- Exercise instructions: Among the entries below, only the lines starting at the one with "par ACS Connector." and ending at the one with "contacter votre consultant.", both included, are to be printed exactly.

- Material for this task:
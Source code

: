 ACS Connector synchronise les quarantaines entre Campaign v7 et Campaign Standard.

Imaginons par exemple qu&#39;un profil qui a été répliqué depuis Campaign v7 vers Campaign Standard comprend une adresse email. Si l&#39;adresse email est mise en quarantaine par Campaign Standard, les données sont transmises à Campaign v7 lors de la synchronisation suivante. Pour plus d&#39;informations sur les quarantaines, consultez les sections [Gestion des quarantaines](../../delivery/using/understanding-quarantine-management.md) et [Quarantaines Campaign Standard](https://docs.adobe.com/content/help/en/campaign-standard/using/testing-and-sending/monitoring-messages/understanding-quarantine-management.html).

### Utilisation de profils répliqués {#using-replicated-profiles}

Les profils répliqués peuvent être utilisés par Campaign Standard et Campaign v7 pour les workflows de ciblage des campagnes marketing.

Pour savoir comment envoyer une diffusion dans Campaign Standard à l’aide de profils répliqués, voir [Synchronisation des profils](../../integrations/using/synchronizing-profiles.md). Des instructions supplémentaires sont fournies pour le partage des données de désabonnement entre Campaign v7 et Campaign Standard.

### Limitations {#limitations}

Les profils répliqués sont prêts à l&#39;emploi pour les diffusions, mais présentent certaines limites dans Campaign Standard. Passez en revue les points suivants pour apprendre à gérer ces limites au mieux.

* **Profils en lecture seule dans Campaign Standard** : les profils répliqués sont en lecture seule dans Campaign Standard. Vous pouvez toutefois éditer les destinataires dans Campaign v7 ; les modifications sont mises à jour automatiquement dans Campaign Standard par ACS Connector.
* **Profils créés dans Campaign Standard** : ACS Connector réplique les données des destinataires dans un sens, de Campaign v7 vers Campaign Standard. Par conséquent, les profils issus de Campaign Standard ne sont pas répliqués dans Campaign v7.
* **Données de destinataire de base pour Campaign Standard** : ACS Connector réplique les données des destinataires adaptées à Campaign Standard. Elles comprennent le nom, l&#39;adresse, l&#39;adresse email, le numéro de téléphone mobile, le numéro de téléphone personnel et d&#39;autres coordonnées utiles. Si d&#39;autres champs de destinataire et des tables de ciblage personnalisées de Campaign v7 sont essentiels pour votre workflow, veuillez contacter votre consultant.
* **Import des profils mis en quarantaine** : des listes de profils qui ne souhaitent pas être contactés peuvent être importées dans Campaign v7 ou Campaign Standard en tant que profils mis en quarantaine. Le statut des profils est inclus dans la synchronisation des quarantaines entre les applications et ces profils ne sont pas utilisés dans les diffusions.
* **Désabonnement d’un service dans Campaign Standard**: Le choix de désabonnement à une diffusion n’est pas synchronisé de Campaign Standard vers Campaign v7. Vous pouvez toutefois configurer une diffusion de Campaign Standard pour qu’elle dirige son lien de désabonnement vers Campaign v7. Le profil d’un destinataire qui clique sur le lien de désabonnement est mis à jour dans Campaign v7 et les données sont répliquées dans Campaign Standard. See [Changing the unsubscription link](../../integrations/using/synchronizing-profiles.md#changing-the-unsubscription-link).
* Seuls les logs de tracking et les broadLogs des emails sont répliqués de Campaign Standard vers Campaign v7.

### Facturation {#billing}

- Output below:
* **Profils en lecture seule dans Campaign Standard** : les profils répliqués sont en lecture seule dans Campaign Standard. Vous pouvez toutefois éditer les destinataires dans Campaign v7 ; les modifications sont mises à jour automatiquement dans Campaign Standard par ACS Connector.
* **Profils créés dans Campaign Standard** : ACS Connector réplique les données des destinataires dans un sens, de Campaign v7 vers Campaign Standard. Par conséquent, les profils issus de Campaign Standard ne sont pas répliqués dans Campaign v7.
* **Données de destinataire de base pour Campaign Standard** : ACS Connector réplique les données des destinataires adaptées à Campaign Standard. Elles comprennent le nom, l&#39;adresse, l&#39;adresse email, le numéro de téléphone mobile, le numéro de téléphone personnel et d&#39;autres coordonnées utiles. Si d&#39;autres champs de destinataire et des tables de ciblage personnalisées de Campaign v7 sont essentiels pour votre workflow, veuillez contacter votre consultant.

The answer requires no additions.